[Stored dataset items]

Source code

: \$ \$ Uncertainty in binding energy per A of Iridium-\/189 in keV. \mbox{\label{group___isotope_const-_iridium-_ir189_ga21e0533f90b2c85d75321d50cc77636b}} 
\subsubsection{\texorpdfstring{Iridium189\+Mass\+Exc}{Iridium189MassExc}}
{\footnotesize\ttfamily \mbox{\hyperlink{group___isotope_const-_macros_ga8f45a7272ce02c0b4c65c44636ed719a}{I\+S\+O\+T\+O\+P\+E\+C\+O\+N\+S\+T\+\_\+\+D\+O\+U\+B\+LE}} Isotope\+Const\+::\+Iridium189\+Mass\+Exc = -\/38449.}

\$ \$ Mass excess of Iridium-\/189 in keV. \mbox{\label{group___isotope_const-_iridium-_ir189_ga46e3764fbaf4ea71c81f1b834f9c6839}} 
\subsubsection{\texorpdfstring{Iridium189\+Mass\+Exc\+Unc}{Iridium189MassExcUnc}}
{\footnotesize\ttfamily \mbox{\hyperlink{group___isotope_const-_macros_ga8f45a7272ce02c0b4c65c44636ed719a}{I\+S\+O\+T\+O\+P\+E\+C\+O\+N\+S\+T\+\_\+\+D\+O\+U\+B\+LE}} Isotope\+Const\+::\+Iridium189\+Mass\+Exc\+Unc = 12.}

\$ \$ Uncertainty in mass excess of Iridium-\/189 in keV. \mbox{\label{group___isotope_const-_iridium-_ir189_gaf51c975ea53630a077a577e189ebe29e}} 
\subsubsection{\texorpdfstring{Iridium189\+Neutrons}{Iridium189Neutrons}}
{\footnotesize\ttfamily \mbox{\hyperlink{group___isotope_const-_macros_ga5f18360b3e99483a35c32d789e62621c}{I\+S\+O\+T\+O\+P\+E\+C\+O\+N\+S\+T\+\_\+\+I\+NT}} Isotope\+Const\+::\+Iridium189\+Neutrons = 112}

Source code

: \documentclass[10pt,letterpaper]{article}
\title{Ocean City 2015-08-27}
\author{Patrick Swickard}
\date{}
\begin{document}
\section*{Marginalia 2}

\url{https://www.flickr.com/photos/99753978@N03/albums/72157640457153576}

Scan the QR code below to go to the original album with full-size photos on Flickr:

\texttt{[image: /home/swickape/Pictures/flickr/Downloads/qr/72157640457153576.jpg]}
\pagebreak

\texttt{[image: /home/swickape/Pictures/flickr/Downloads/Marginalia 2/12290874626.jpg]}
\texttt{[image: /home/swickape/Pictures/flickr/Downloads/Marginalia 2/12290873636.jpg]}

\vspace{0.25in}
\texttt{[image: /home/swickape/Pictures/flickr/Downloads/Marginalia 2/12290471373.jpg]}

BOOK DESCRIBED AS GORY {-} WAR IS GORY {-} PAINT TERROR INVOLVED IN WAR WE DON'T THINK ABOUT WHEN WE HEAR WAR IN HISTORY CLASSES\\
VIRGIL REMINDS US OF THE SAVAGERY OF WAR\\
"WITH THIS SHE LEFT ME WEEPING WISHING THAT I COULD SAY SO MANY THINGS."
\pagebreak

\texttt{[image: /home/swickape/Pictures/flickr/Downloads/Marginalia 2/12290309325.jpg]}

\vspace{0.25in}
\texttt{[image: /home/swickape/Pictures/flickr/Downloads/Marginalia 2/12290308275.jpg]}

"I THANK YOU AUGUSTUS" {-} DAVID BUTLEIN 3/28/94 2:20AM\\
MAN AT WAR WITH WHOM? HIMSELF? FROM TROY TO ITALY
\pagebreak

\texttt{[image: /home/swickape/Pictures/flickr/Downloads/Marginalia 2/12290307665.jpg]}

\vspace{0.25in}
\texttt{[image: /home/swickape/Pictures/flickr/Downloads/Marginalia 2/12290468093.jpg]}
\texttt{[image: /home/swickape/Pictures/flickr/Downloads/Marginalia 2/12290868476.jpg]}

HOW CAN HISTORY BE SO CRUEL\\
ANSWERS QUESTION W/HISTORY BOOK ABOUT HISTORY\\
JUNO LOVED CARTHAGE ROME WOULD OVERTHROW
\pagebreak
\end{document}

[Problem description] Here the job is to restate all of the data word for word.

[Your response]
Source code

: \$ \$ Uncertainty in binding energy per A of Iridium-\/189 in keV. \mbox{\label{group___isotope_const-_iridium-_ir189_ga21e0533f90b2c85d75321d50cc77636b}} 
\subsubsection{\texorpdfstring{Iridium189\+Mass\+Exc}{Iridium189MassExc}}
{\footnotesize\ttfamily \mbox{\hyperlink{group___isotope_const-_macros_ga8f45a7272ce02c0b4c65c44636ed719a}{I\+S\+O\+T\+O\+P\+E\+C\+O\+N\+S\+T\+\_\+\+D\+O\+U\+B\+LE}} Isotope\+Const\+::\+Iridium189\+Mass\+Exc = -\/38449.}

\$ \$ Mass excess of Iridium-\/189 in keV. \mbox{\label{group___isotope_const-_iridium-_ir189_ga46e3764fbaf4ea71c81f1b834f9c6839}} 
\subsubsection{\texorpdfstring{Iridium189\+Mass\+Exc\+Unc}{Iridium189MassExcUnc}}
{\footnotesize\ttfamily \mbox{\hyperlink{group___isotope_const-_macros_ga8f45a7272ce02c0b4c65c44636ed719a}{I\+S\+O\+T\+O\+P\+E\+C\+O\+N\+S\+T\+\_\+\+D\+O\+U\+B\+LE}} Isotope\+Const\+::\+Iridium189\+Mass\+Exc\+Unc = 12.}

\$ \$ Uncertainty in mass excess of Iridium-\/189 in keV. \mbox{\label{group___isotope_const-_iridium-_ir189_gaf51c975ea53630a077a577e189ebe29e}} 
\subsubsection{\texorpdfstring{Iridium189\+Neutrons}{Iridium189Neutrons}}
{\footnotesize\ttfamily \mbox{\hyperlink{group___isotope_const-_macros_ga5f18360b3e99483a35c32d789e62621c}{I\+S\+O\+T\+O\+P\+E\+C\+O\+N\+S\+T\+\_\+\+I\+NT}} Isotope\+Const\+::\+Iridium189\+Neutrons = 112}

Source code

: \documentclass[10pt,letterpaper]{article}
\title{Ocean City 2015-08-27}
\author{Patrick Swickard}
\date{}
\begin{document}
\section*{Marginalia 2}

\url{https://www.flickr.com/photos/99753978@N03/albums/72157640457153576}

Scan the QR code below to go to the original album with full-size photos on Flickr:

\texttt{[image: /home/swickape/Pictures/flickr/Downloads/qr/72157640457153576.jpg]}
\pagebreak

\texttt{[image: /home/swickape/Pictures/flickr/Downloads/Marginalia 2/12290874626.jpg]}
\texttt{[image: /home/swickape/Pictures/flickr/Downloads/Marginalia 2/12290873636.jpg]}

\vspace{0.25in}
\texttt{[image: /home/swickape/Pictures/flickr/Downloads/Marginalia 2/12290471373.jpg]}

BOOK DESCRIBED AS GORY {-} WAR IS GORY {-} PAINT TERROR INVOLVED IN WAR WE DON'T THINK ABOUT WHEN WE HEAR WAR IN HISTORY CLASSES\\
VIRGIL REMINDS US OF THE SAVAGERY OF WAR\\
"WITH THIS SHE LEFT ME WEEPING WISHING THAT I COULD SAY SO MANY THINGS."
\pagebreak

\texttt{[image: /home/swickape/Pictures/flickr/Downloads/Marginalia 2/12290309325.jpg]}

\vspace{0.25in}
\texttt{[image: /home/swickape/Pictures/flickr/Downloads/Marginalia 2/12290308275.jpg]}

"I THANK YOU AUGUSTUS" {-} DAVID BUTLEIN 3/28/94 2:20AM\\
MAN AT WAR WITH WHOM? HIMSELF? FROM TROY TO ITALY
\pagebreak

\texttt{[image: /home/swickape/Pictures/flickr/Downloads/Marginalia 2/12290307665.jpg]}

\vspace{0.25in}
\texttt{[image: /home/swickape/Pictures/flickr/Downloads/Marginalia 2/12290468093.jpg]}
\texttt{[image: /home/swickape/Pictures/flickr/Downloads/Marginalia 2/12290868476.jpg]}

HOW CAN HISTORY BE SO CRUEL\\
ANSWERS QUESTION W/HISTORY BOOK ABOUT HISTORY\\
JUNO LOVED CARTHAGE ROME WOULD OVERTHROW
\pagebreak
\end{document}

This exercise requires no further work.